An electric lamp of `100 Omega`, a toaster of resistance `50 Omega` and a water filter of resistance `500 Omega` are connected in parallel to a `220 V` source. What is the resistance of an electric iron connected to the same source that takes as much current as all three appliances and what is the current through it ?

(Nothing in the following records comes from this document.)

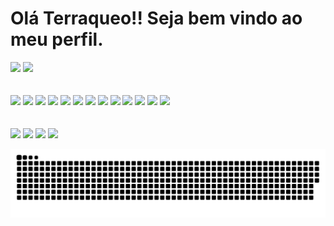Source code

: # Olá Terraqueo!! Seja bem vindo ao meu perfil.
<div>
  <img height="180" src="https://github-readme-stats.vercel.app/api?username=thaffatss&show_icons=true&theme=dark">
  <img height="180" src="https://github-readme-stats.vercel.app/api/top-langs/?username=thaffatss&layout=compact&langs_count-16&theme=dark"
</div>
<br><br><br>
<div style="display: inline_block">
  <img src='https://icongr.am/devicon/html5-original.svg?size=48&color=currentColor'>
  <img src='https://icongr.am/devicon/css3-original-wordmark.svg?size=48&color=currentColor'>
  <img src='https://icongr.am/devicon/javascript-original.svg?size=48&color=currentColor'>
  <img src='https://icongr.am/devicon/typescript-original.svg?size=48&color=currentColor'>
  <img src='https://icongr.am/devicon/mysql-original-wordmark.svg?size=48&color=currentColor'>
  <img src='https://icongr.am/devicon/mongodb-original-wordmark.svg?size=48&color=currentColor'>
  <img src='https://icongr.am/devicon/vuejs-original-wordmark.svg?size=48&color=currentColor'>
  <img src='https://icongr.am/devicon/react-original-wordmark.svg?size=48&color=currentColor'>
  <img src='https://icongr.am/devicon/react-original.svg?size=48&color=currentColor'>
  <img src='https://icongr.am/devicon/nodejs-original-wordmark.svg?size=48&color=currentColor'>
  <img src='https://icongr.am/devicon/docker-original-wordmark.svg?size=48&color=currentColor'>
  <img src='https://icongr.am/devicon/angularjs-original.svg?size=48&color=currentColor'>
  <img src='https://icongr.am/devicon/php-original.svg?size=48&color=currentColor'>
</div>
<br><br>
<div>
  <a href="https://discord.com/channels/@me"><img src="https://img.shields.io/badge/Discord-7289DA?style=for-the-badge&logo=discord&logoColor=white"></a>
  <a href="https://www.facebook.com/profile.php?id=100013708158774"><img src="https://img.shields.io/badge/Facebook-1877F2?style=for-the-badge&logo=facebook&logoColor=white"></a>
  <a href="https://www.linkedin.com/in/thaffarel-santiago-sales-173484115/"><img src="https://img.shields.io/badge/LinkedIn-0077B5?style=for-the-badge&logo=linkedin&logoColor=white"></a> 
  <a href="https://github.com/thaffatss"><img src="https://img.shields.io/badge/GitHub-100000?style=for-the-badge&logo=github&logoColor=white"></a>
  
  ![Snake animation](https://github.com/thaffatss/thaffatss/blob/output/github-contribution-grid-snake.svg)
</div>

The combined resistance R of three resistors (or electrical devices) `R_(1),R_(2)` and `R_(3)`, connected in parallel is given by the formula:
`(1)/(R) = (1)/(R_(1)) +(1)/(R_(2))+(1)/(R_(3))`
Here, Resistance of electric lamp, `R_(1) = 100 Omega`
Resistance of toaster, `R_(2) = 50Omega`
And, Resistance of water filter, `R_(3) = 500 Omega`
Putting these values of `R_(1),R_(2)` and `R_(3)` in the above formula, we get:
`(1)/(R) = (1)/(100) +(1)/(50) +(1)/(500)`
`(1)/(R) = (5+10+1)/(500)`
`(1)/(R) = (16)/(500)`
`R = (500)/(16)`
`R = 31.25 Omega`
Thus, the resistance of electric iron will also be `31.25 Omega`.
Now, Potential difference, `V = 220 V`
Current, `I = ?` (To be calculated)
And, Resistance, `R = 31.25 Omega` (Calculated above)
By Ohm's law: `(V)/(I) = R`
`(220)/(I) = 31.25`
`I = (220)/(31.25)`
`I = 7.04 A`
Thus, the current passing through the electric iron is 7.04 amperes.